At first, I was frustrated. Stuck. Ready to be anywhere but there.
Then, something shifted.
The people around me, strangers moments earlier, began to talk. We swapped stories, laughed about travel mishaps, shared snacks, and found a strange kind of calm in the middle of it all.
By the time we landed around 2 am, the quiet had turned into connection. I even drove a few of them home that night; no reason for anyone else to call a ride.
Looking back, that flight taught me something that still sticks: most people tune out during the wait, but that’s often when life shows you what matters most.
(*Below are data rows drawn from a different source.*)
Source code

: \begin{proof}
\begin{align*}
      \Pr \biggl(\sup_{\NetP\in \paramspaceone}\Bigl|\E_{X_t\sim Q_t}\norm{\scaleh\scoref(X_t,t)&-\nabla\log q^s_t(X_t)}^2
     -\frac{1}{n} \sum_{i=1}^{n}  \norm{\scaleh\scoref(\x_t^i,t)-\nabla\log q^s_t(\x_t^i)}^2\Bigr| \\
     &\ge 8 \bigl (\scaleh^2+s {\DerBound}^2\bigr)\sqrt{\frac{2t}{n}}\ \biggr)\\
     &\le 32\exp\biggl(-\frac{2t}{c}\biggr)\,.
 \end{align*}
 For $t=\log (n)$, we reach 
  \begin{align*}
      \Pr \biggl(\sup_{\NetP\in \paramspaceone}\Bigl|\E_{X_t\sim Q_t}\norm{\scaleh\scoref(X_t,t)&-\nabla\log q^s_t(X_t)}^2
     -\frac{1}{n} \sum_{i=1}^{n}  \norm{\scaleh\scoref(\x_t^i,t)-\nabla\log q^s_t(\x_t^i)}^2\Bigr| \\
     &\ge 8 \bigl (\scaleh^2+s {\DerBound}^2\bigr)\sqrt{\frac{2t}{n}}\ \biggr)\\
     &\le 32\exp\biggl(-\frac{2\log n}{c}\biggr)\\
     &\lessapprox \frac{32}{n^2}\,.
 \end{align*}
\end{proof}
Now, whenever I’m traveling, mainly through delays and detours, I try to embrace it: the stories, the humanity, the stillness. Because sometimes clarity doesn’t come from flying high, it comes from sitting still and really seeing the world around you.
And maybe, just maybe, that’s where purpose starts to rebuild, not in the rush to take off, but in the quiet before we do.
Double Espresso Reflection:
When was the last time life grounded you long enough to remind you that connection still matters?